[[ Available records, beginning ]]
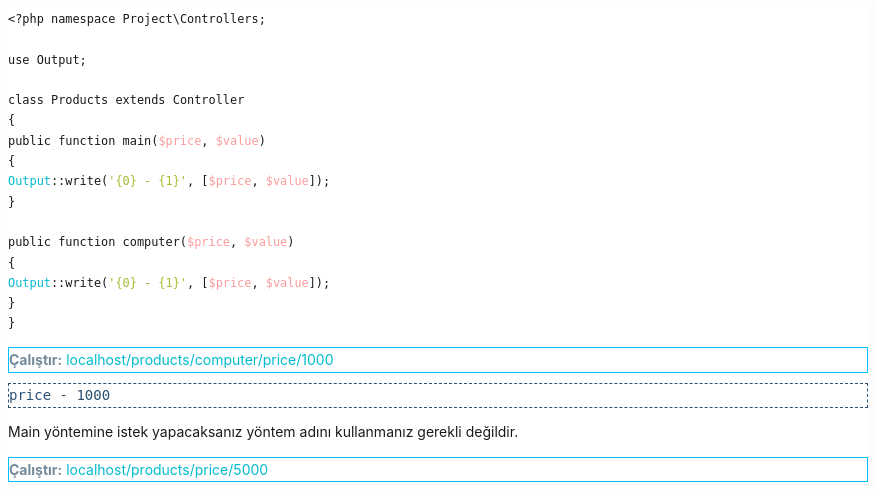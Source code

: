 <pre><code class="hljs php"><span class="hljs-meta">&lt;?php</span> <span class="hljs-keyword">namespace</span> <span class="hljs-title">Project</span>\<span class="hljs-title">Controllers</span>;

<span class="hljs-keyword">use</span> <span class="hljs-title">Output</span>;

<span class="hljs-class"><span class="hljs-keyword">class</span> <span class="hljs-title">Products</span> <span class="hljs-keyword">extends</span> <span class="hljs-title">Controller</span>
</span>{
<span class="hljs-keyword">public</span> <span class="hljs-function"><span class="hljs-keyword">function</span> </span><span style="font-family: consolas,monospace;"><span class="hljs-function"><span class="hljs-title">main</span><span class="hljs-params">(</span></span><span style="font-family: consolas,monospace;color:#fc9b9b"><span class="hljs-function"><span class="hljs-params">$price</span></span></span><span class="hljs-function"><span class="hljs-params">, </span></span><span style="font-family: consolas,monospace;color:#fc9b9b"><span class="hljs-function"><span class="hljs-params">$value</span></span></span><span class="hljs-function"><span class="hljs-params">)</span></span></span><span class="hljs-function">
</span>{
<span style="font-family: consolas,monospace;color:#00bbd0">Output</span><span style="font-family: consolas,monospace;">::</span><span style="font-family: consolas,monospace;">write(<span style="font-family: consolas,monospace;color:#a9b932"><span class="hljs-string">'{0} - {1}'</span></span>, [<span style="font-family: consolas,monospace;color:#fc9b9b">$price</span>, <span style="font-family: consolas,monospace;color:#fc9b9b">$value</span>])</span>;
}

<span class="hljs-keyword">public</span> <span class="hljs-function"><span class="hljs-keyword">function</span> </span><span style="font-family: consolas,monospace;"><span class="hljs-function"><span class="hljs-title">computer</span><span class="hljs-params">(</span></span><span style="font-family: consolas,monospace;color:#fc9b9b"><span class="hljs-function"><span class="hljs-params">$price</span></span></span><span class="hljs-function"><span class="hljs-params">, </span></span><span style="font-family: consolas,monospace;color:#fc9b9b"><span class="hljs-function"><span class="hljs-params">$value</span></span></span><span class="hljs-function"><span class="hljs-params">)</span></span></span><span class="hljs-function">
</span>{
<span style="font-family: consolas,monospace;color:#00bbd0">Output</span><span style="font-family: consolas,monospace;">::</span><span style="font-family: consolas,monospace;">write(<span style="font-family: consolas,monospace;color:#a9b932"><span class="hljs-string">'{0} - {1}'</span></span>, [<span style="font-family: consolas,monospace;color:#fc9b9b">$price</span>, <span style="font-family: consolas,monospace;color:#fc9b9b">$value</span>])</span>;
}
}</code></pre>

<div class="alert alert-warning" style="background-color:#ffffff; border:solid 1px #00bfff; color:#2c5072; font-size:14px; line-height:1.7; margin-bottom:10px"><strong style="color:#738b9c;">Çalıştır:</strong> <span style="color:#00bbd0">localhost/products/computer/price/1000</span></div>

<div class="alert alert-warning" style="background-color:#ffffff; border:1px dashed #2d5173; color:#2c5072; font-family:consolas,monospace; font-size:14px; line-height:1.7; margin-bottom:10px">price - 1000</div>

<p>Main yöntemine istek yapacaksanız yöntem adını kullanmanız gerekli değildir.</p>

<div class="alert alert-warning" style="background-color:#ffffff; border:solid 1px #00bfff; color:#2c5072; font-size:14px; line-height:1.7; margin-bottom:10px"><strong style="color:#738b9c;">Çalıştır:</strong> <span style="color:#00bbd0">localhost/products/price/5000</span></div>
[[ Available records, end ]]
(What the task asks): Tally the lines above that contain the string "localhost". Respond with the total alone.

(Solution below): 2